=== Section Start ===

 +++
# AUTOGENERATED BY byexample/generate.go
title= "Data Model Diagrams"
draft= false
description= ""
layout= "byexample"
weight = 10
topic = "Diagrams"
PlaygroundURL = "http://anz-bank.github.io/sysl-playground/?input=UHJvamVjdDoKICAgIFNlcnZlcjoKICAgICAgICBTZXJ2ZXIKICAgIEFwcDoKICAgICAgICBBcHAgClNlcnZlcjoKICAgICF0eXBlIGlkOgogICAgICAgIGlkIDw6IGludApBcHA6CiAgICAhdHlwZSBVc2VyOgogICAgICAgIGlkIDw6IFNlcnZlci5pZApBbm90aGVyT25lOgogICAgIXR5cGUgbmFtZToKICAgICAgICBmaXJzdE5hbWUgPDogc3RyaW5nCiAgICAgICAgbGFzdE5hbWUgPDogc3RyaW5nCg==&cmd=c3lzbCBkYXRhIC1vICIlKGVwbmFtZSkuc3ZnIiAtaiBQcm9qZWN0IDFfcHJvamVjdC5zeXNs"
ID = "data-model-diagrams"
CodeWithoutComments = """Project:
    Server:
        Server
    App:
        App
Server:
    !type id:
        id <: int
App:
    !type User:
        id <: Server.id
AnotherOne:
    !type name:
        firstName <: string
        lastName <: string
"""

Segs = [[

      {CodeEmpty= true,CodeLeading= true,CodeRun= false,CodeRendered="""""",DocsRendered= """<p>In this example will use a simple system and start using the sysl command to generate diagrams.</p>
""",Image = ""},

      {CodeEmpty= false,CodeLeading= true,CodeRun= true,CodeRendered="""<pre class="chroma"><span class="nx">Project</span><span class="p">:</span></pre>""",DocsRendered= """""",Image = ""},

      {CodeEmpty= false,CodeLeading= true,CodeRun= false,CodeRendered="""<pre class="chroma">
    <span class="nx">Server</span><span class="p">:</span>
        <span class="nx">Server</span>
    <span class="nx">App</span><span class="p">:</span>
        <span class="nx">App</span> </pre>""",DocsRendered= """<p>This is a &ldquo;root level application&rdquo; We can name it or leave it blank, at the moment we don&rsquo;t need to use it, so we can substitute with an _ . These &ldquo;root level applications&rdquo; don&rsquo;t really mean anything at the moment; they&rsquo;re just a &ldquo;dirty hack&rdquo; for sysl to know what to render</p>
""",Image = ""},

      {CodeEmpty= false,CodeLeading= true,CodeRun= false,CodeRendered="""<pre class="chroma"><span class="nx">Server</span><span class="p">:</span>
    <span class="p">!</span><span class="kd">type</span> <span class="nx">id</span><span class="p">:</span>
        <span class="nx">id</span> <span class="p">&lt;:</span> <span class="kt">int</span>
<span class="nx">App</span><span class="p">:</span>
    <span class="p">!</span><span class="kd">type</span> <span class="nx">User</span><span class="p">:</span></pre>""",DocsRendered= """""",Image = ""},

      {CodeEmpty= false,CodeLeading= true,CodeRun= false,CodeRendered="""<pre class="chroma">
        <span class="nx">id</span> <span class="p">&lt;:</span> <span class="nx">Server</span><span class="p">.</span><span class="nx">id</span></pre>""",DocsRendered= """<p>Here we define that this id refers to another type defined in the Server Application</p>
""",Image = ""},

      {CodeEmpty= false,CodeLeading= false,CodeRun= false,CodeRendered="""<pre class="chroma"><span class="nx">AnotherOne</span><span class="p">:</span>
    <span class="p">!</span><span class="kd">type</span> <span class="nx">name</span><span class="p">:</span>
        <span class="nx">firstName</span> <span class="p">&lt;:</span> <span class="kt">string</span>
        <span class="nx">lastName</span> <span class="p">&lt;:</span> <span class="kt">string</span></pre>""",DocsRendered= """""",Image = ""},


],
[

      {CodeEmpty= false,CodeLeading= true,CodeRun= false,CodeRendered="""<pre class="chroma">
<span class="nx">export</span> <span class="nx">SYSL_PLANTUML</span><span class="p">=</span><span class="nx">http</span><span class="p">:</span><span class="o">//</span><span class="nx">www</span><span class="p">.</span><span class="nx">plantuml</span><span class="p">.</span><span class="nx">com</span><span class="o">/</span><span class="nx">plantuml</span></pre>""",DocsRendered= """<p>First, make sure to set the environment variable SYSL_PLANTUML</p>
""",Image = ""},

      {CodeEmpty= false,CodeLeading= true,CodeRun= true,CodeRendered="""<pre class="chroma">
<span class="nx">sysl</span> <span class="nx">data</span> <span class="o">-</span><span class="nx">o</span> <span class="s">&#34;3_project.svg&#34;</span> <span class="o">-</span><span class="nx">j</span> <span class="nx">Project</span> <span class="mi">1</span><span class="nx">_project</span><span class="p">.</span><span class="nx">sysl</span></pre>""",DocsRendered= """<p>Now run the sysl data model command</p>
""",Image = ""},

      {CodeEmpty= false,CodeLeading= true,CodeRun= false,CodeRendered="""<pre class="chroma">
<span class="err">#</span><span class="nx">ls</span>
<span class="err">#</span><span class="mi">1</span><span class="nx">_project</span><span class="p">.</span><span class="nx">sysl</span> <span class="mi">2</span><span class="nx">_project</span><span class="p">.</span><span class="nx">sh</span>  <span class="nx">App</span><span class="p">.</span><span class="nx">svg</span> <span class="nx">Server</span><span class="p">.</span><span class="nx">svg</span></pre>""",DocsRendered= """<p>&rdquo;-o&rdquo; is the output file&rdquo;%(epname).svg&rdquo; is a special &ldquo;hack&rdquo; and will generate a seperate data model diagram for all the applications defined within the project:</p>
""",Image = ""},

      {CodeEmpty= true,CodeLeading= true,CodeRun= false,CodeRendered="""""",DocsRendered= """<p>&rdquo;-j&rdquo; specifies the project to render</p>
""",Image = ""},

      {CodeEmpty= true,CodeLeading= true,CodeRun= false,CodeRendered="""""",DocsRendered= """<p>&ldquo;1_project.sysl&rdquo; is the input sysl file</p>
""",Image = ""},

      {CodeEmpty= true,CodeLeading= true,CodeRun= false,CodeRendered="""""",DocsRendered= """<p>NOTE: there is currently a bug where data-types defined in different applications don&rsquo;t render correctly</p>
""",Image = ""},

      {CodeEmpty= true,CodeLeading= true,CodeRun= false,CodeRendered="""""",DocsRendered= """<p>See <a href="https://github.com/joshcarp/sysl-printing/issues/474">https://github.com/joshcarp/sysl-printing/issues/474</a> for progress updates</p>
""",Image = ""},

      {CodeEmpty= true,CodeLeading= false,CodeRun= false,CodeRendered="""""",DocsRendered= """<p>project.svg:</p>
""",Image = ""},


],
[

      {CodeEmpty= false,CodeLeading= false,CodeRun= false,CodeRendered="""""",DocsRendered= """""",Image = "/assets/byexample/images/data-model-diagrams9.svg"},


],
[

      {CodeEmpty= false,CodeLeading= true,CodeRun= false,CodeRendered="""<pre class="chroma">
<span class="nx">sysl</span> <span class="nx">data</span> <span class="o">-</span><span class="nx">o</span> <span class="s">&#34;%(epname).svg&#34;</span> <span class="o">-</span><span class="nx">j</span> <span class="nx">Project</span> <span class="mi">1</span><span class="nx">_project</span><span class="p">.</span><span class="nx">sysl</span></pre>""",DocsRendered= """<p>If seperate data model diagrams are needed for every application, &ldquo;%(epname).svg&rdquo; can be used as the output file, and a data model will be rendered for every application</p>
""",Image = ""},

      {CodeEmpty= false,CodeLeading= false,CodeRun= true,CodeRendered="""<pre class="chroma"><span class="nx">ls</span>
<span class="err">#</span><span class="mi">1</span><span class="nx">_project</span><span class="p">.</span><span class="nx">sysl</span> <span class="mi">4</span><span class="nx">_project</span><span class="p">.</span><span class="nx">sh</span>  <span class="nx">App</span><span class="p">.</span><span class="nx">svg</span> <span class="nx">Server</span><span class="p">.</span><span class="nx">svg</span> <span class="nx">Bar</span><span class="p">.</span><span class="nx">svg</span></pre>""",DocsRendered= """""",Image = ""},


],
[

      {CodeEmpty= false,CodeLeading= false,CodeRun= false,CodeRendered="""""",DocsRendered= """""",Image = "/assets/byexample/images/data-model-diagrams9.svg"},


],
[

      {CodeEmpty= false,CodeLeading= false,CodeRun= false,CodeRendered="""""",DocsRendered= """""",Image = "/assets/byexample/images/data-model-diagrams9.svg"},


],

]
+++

=== Section End ===

▸ EXERCISE DIRECTIONS: Respond with the count of lines in the material above that contain the word "lastName", and add nothing to it.

▸ REPLY TO THE EXERCISE: 2